In [4]:
import pandas as pd
import sqlite3
import os

# Relative path to the database
db_path = os.path.join('..', 'data', 'olist.db')

if os.path.exists(db_path):
    print("Connecting to the database...")
    conn = sqlite3.connect(db_path)
    print("Database connected.")
    
    query = "SELECT COUNT(*) FROM orders;"
    try:
        data = pd.read_sql(query, conn)
        print("Total number of rows in orders table:", data.iloc[0, 0])
    except Exception as e:
        print("An error occurred:", e)
    finally:
        conn.close()
        print("Database connection closed.")
else:
    print("The file does not exist at the specified location:", db_path)



Connecting to the database...
Database connected.
Total number of rows in orders table: 99441
Database connection closed.


### Inspecting the Database Schema

In [7]:
import pandas as pd
import sqlite3
import os

# Relative path to the database
db_path = os.path.join('..', 'data', 'olist.db')

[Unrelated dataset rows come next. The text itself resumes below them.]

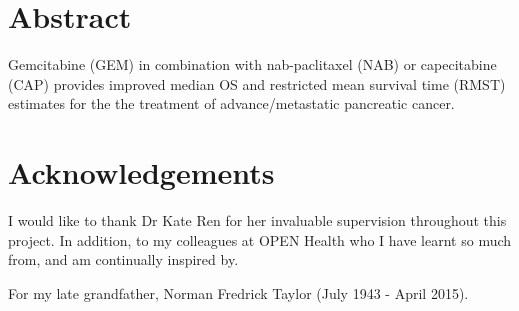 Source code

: \documentclass[11pt]{report}
\begin{document}


%

\section*{Abstract}
Gemcitabine (GEM) in combination with nab-paclitaxel (NAB) or capecitabine (CAP) provides improved median OS and restricted mean survival time (RMST) estimates for the the treatment of advance/metastatic pancreatic cancer. 

\section*{Acknowledgements}
I would like to thank Dr Kate Ren for her invaluable supervision throughout this project. In addition, to my colleagues at OPEN Health who I have learnt so much from, and am continually inspired by.  

\clearpage
\begin{center}
  \thispagestyle{empty}
  \vspace*{\fill}
  For my late grandfather, Norman Fredrick Taylor (July 1943 - April 2015).
  \vspace*{\fill}
\end{center}

\setcounter{tocdepth}{3}
\tableofcontents

\setcounter{tocdepth}{2}
\listoffigures
















{}

\appendix
\appendixpage








\end{document}
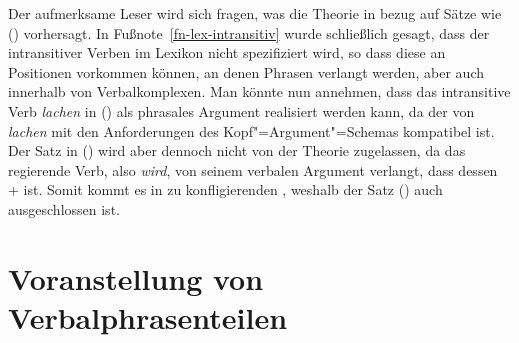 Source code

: \noindent
Der aufmerksame Leser wird sich fragen, was die Theorie in bezug auf Sätze wie () vorhersagt.%
\z
In Fußnote~\ref{fn-lex-intransitiv} wurde schließlich gesagt, dass der \lexw intransitiver Verben
im Lexikon nicht spezifiziert wird, so dass diese an Positionen vorkommen können, an denen Phrasen
verlangt werden, aber auch innerhalb von Verbalkomplexen. Man könnte nun annehmen, dass das intransitive Verb
\emph{lachen} in () als phrasales Argument realisiert werden kann, da der \lexw von \emph{lachen}
mit den Anforderungen des Kopf"=Argument"=Schemas kompatibel ist. Der Satz in () wird aber dennoch
nicht von der Theorie zugelassen, da das regierende Verb, also \emph{wird}, von seinem verbalen Argument verlangt,
dass dessen \lexw + ist. Somit kommt es in \kasen zu konfligierenden \lexwen, 
weshalb der Satz () auch ausgeschlossen ist.


\section{Voranstellung von Verbalphrasenteilen}
\label{sec-pvp}

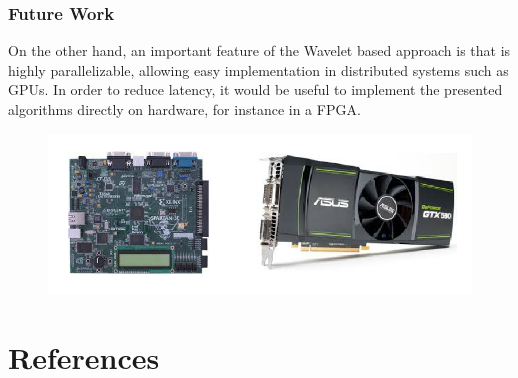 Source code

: \documentclass{beamer}
\begin{document}
\begin{frame}
\frametitle{Future Work}
On the other hand, an important feature of the Wavelet based approach is that is highly parallelizable, allowing easy implementation in distributed systems such as GPUs. In order to reduce latency, it would be useful to implement the presented algorithms directly on hardware, for instance in a FPGA.

\begin{figure}
	\centering
		\includegraphics[scale=0.5]{futureWork2.png}
	\label{fig:futureWork2}
\end{figure}

\end{frame}

\section{References}
\end{document}
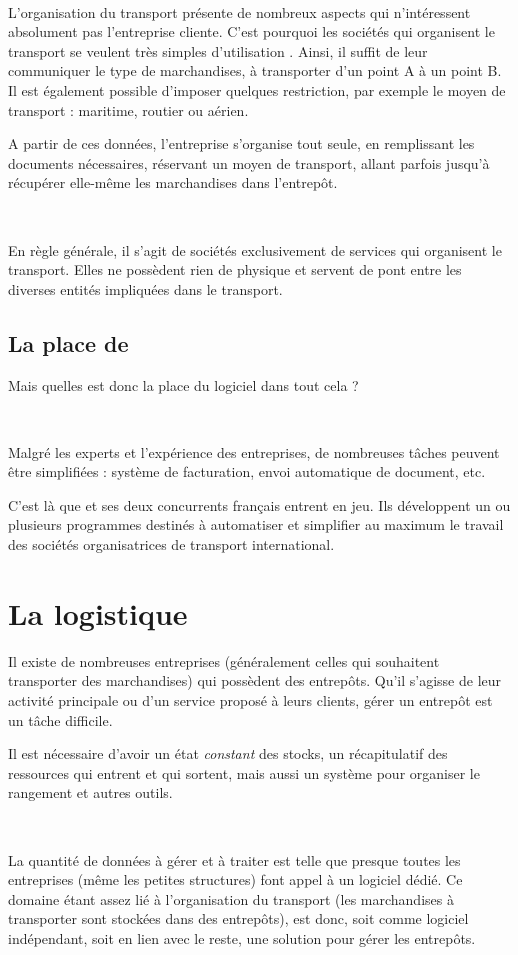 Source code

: ~

L'organisation du transport présente de nombreux aspects qui n'intéressent absolument pas l'entreprise cliente. C'est pourquoi les sociétés qui organisent le transport se veulent très simples \og d'utilisation \fg.
Ainsi, il suffit de leur communiquer le type de marchandises, à transporter d'un point A à un point B. Il est également possible d'imposer quelques restriction, par exemple le moyen de transport : maritime, routier ou aérien.

A partir de ces données, l'entreprise s'organise tout seule, en remplissant les documents nécessaires, réservant un moyen de transport, allant parfois jusqu'à récupérer elle-même les marchandises dans l'entrepôt.

~

En règle générale, il s'agit de sociétés exclusivement de services qui organisent le transport. Elles ne possèdent rien de physique et servent de pont entre les diverses entités impliquées dans le transport.


\subsection{La place de \integrale}
Mais quelles est donc la place du logiciel \integrale{} dans tout cela ?

~

Malgré les experts et l'expérience des entreprises, de nombreuses tâches peuvent être simplifiées : système de facturation, envoi automatique de document, etc.

C'est là que \solulog{} et ses deux concurrents français entrent en jeu. Ils développent un ou plusieurs programmes destinés à automatiser et simplifier au maximum le travail des sociétés organisatrices de transport international.


\section{La logistique}
Il existe de nombreuses entreprises (généralement celles qui souhaitent transporter des marchandises) qui possèdent des entrepôts. Qu'il s'agisse de leur activité principale ou d'un service proposé à leurs clients, gérer un entrepôt est un tâche difficile.

Il est nécessaire d'avoir un état \emph{constant} des stocks, un récapitulatif des ressources qui entrent et qui sortent, mais aussi un système pour organiser le rangement et autres outils.

~

La quantité de données à gérer et à traiter est telle que presque toutes les entreprises (même les petites structures) font appel à un logiciel dédié. Ce domaine étant assez lié à l'organisation du transport (les marchandises à transporter sont stockées dans des entrepôts), \integrale{} est donc, soit comme logiciel indépendant, soit en lien avec le reste, une solution pour gérer les entrepôts.
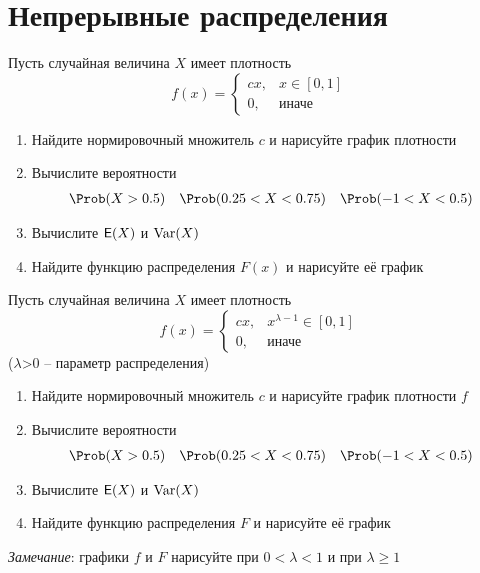
\section{Непрерывные распределения}

\begin{exercise}
Пусть случайная величина \(X\) имеет плотность
\[
	f(x)=\begin{cases}
	cx, & x\in[0,1] \\ 0, & \text{иначе}
	\end{cases}
\]
\begin{enumerate}
	\item Найдите нормировочный множитель \(c\) и нарисуйте график плотности
	\item Вычислите вероятности
	\begin{align*}
		\Prob&(X>0.5) & \Prob&(0.25<X<0.75) & \Prob(-1<X<0.5)
	\end{align*}
	\item Вычислите \({\mathsf E}(X)\) и \(\operatorname{Var}(X)\)
	\item Найдите функцию распределения \(F(x)\) и нарисуйте её график
\end{enumerate}
\end{exercise}

\begin{exercise}
Пусть случайная величина \(X\) имеет плотность 
\[
	f(x)=\begin{cases}
	cx, & x^{\lambda-1}\in[0,1] \\ 0, & \text{иначе}
	\end{cases}
\]
(\(\lambda\)>0 -- параметр распределения)
\begin{enumerate}
	\item Найдите нормировочный множитель \(c\) и нарисуйте график плотности \(f\)
	\item Вычислите вероятности
	\begin{align*}
		\Prob&(X>0.5) & \Prob&(0.25<X<0.75) & \Prob(-1<X<0.5)
	\end{align*}
	\item Вычислите \({\mathsf E}(X)\) и \(\operatorname{Var}(X)\)
	\item Найдите функцию распределения \(F\) и нарисуйте её график
\end{enumerate}
\textit{Замечание}: графики \(f\) и  \(F\) нарисуйте при \(0<\lambda<1\) и при \(\lambda\geq 1\)
\end{exercise}

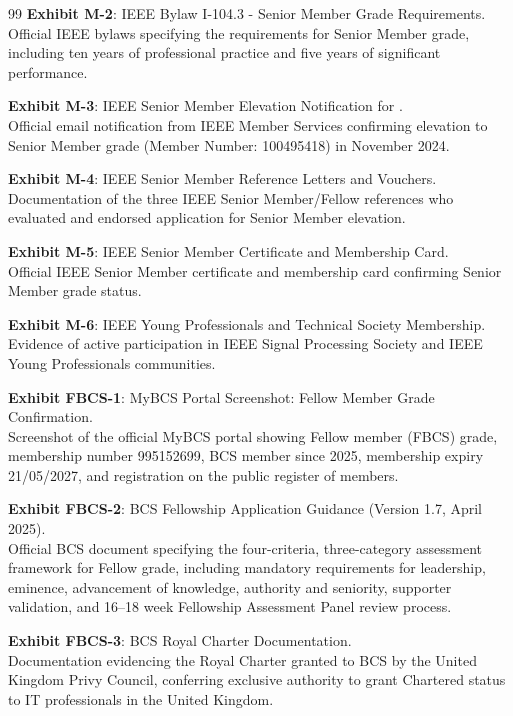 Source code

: \documentclass[11pt]{article}
\begin{document}
\begin{thebibliography}{99}
\textbf{Exhibit M-2}: IEEE Bylaw I-104.3 - Senior Member Grade Requirements.
\\Official IEEE bylaws specifying the requirements for Senior Member grade, including ten years of professional practice and five years of significant performance.

\textbf{Exhibit M-3}: IEEE Senior Member Elevation Notification for \dr.
\\Official email notification from IEEE Member Services confirming \drs elevation to Senior Member grade (Member Number: 100495418) in November 2024.

\textbf{Exhibit M-4}: IEEE Senior Member Reference Letters and Vouchers.
\\Documentation of the three IEEE Senior Member/Fellow references who evaluated and endorsed \drs application for Senior Member elevation.

\textbf{Exhibit M-5}: IEEE Senior Member Certificate and Membership Card.
\\Official IEEE Senior Member certificate and membership card confirming \drs Senior Member grade status.

\textbf{Exhibit M-6}: IEEE Young Professionals and Technical Society Membership.
\\Evidence of \drs active participation in IEEE Signal Processing Society and IEEE Young Professionals communities.

\textbf{Exhibit FBCS-1}: MyBCS Portal Screenshot: Fellow Member Grade Confirmation.
\\Screenshot of the official MyBCS portal showing \drs Fellow member (FBCS) grade, membership number 995152699, BCS member since 2025, membership expiry 21/05/2027, and registration on the public register of members.

\textbf{Exhibit FBCS-2}: BCS Fellowship Application Guidance (Version 1.7, April 2025).
\\Official BCS document specifying the four-criteria, three-category assessment framework for Fellow grade, including mandatory requirements for leadership, eminence, advancement of knowledge, authority and seniority, supporter validation, and 16--18 week Fellowship Assessment Panel review process.

\textbf{Exhibit FBCS-3}: BCS Royal Charter Documentation.
\\Documentation evidencing the Royal Charter granted to BCS by the United Kingdom Privy Council, conferring exclusive authority to grant Chartered status to IT professionals in the United Kingdom.


\end{thebibliography}
\end{document}
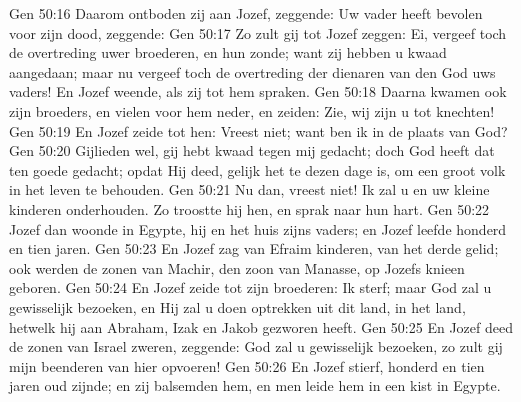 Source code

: Gen 50:16  Daarom ontboden zij aan Jozef, zeggende: Uw vader heeft bevolen voor zijn dood, zeggende:
Gen 50:17  Zo zult gij tot Jozef zeggen: Ei, vergeef toch de overtreding uwer broederen, en hun zonde; want zij hebben u kwaad aangedaan; maar nu vergeef toch de overtreding der dienaren van den God uws vaders! En Jozef weende, als zij tot hem spraken.
Gen 50:18  Daarna kwamen ook zijn broeders, en vielen voor hem neder, en zeiden: Zie, wij zijn u tot knechten!
Gen 50:19  En Jozef zeide tot hen: Vreest niet; want ben ik in de plaats van God?
Gen 50:20  Gijlieden wel, gij hebt kwaad tegen mij gedacht; doch God heeft dat ten goede gedacht; opdat Hij deed, gelijk het te dezen dage is, om een groot volk in het leven te behouden.
Gen 50:21  Nu dan, vreest niet! Ik zal u en uw kleine kinderen onderhouden. Zo troostte hij hen, en sprak naar hun hart.
Gen 50:22  Jozef dan woonde in Egypte, hij en het huis zijns vaders; en Jozef leefde honderd en tien jaren.
Gen 50:23  En Jozef zag van Efraim kinderen, van het derde gelid; ook werden de zonen van Machir, den zoon van Manasse, op Jozefs knieen geboren.
Gen 50:24  En Jozef zeide tot zijn broederen: Ik sterf; maar God zal u gewisselijk bezoeken, en Hij zal u doen optrekken uit dit land, in het land, hetwelk hij aan Abraham, Izak en Jakob gezworen heeft.
Gen 50:25  En Jozef deed de zonen van Israel zweren, zeggende: God zal u gewisselijk bezoeken, zo zult gij mijn beenderen van hier opvoeren!
Gen 50:26  En Jozef stierf, honderd en tien jaren oud zijnde; en zij balsemden hem, en men leide hem in een kist in Egypte.




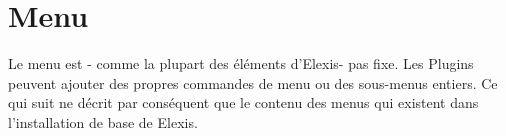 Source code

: 

\section{Menu}
Le menu est - comme la plupart des éléments d'Elexis- pas fixe. Les Plugins peuvent ajouter des propres commandes de menu ou des sous-menus entiers. Ce qui suit ne décrit par conséquent que le contenu des menus qui existent dans l'installation de base de Elexis.

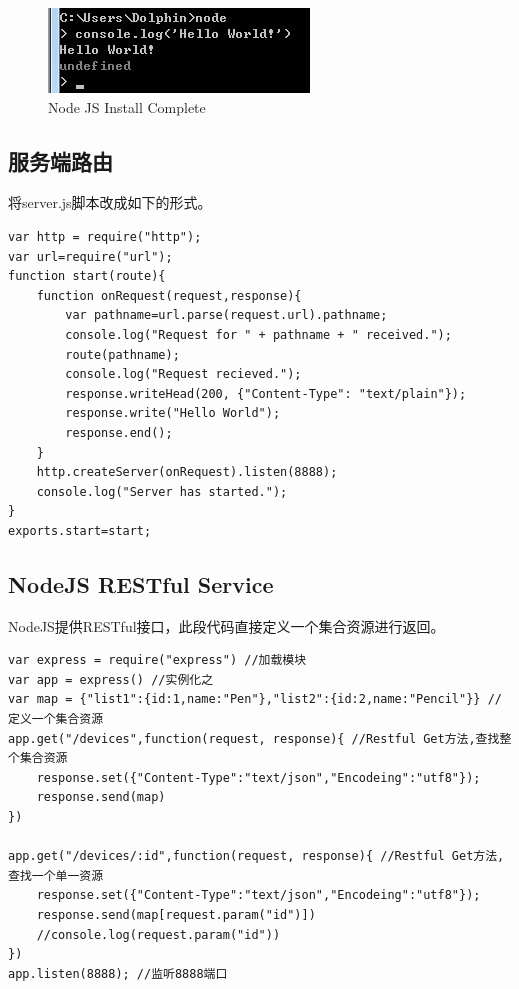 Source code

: \documentclass{book}
\begin{document}
\begin{figure}[htbp]
	\centering
	\includegraphics[scale=1]{NodeJSInstallCompelete.jpg}
	\caption{Node JS Install Complete}
	\label{fig:NodeJSInstallCompelete}
\end{figure}


\subsection{服务端路由}

将server.js脚本改成如下的形式。

\begin{lstlisting}[language=VBScript]
var http = require("http");
var url=require("url");
function start(route){
	function onRequest(request,response){
		var pathname=url.parse(request.url).pathname;		
		console.log("Request for " + pathname + " received.");		
		route(pathname);		
		console.log("Request recieved.");
		response.writeHead(200, {"Content-Type": "text/plain"});
		response.write("Hello World");
		response.end();
	}	
	http.createServer(onRequest).listen(8888);
	console.log("Server has started.");
}
exports.start=start;
\end{lstlisting}

\subsection{NodeJS RESTful Service}

NodeJS提供RESTful接口，此段代码直接定义一个集合资源进行返回。

\begin{lstlisting}[language=VBScript]
var express = require("express") //加载模块
var app = express() //实例化之
var map = {"list1":{id:1,name:"Pen"},"list2":{id:2,name:"Pencil"}} //定义一个集合资源
app.get("/devices",function(request, response){ //Restful Get方法,查找整个集合资源
    response.set({"Content-Type":"text/json","Encodeing":"utf8"});
    response.send(map)
})

app.get("/devices/:id",function(request, response){ //Restful Get方法,查找一个单一资源
    response.set({"Content-Type":"text/json","Encodeing":"utf8"});
    response.send(map[request.param("id")])
    //console.log(request.param("id"))
})
app.listen(8888); //监听8888端口
\end{lstlisting}
\end{document}
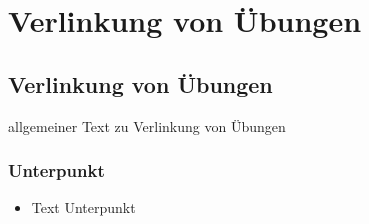 \chapter{Verlinkung von Übungen}\label{linkUebung}
\minitoc
\clearpage
\section{Verlinkung von Übungen}
allgemeiner Text zu Verlinkung von Übungen 

\subsection*{Unterpunkt}
\begin{itemize}
	\item Text Unterpunkt
\end{itemize}

\clearpage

if os.path.exists(db_path):
    print("Connecting to the database...")
    
    # Create a connection to the database
    conn = sqlite3.connect(db_path)
    print("Database connected.")
    
    try:
        # List all tables
        tables_query = "SELECT name FROM sqlite_master WHERE type='table';"
        tables = pd.read_sql(tables_query, conn)
        print("Tables in the database:")
        print(tables)

        # Inspect schema of the relevant tables
        for table in tables['name']:
            schema_query = f"PRAGMA table_info({table});"
            schema = pd.read_sql(schema_query, conn)
            print(f"Schema of {table}:")
            print(schema)
    except Exception as e:
        print("An error occurred:", e)
    finally:
        # Close the connection
        conn.close()
        print("Database connection closed.")
else:
    print("The file does not exist at the specified location:", db_path)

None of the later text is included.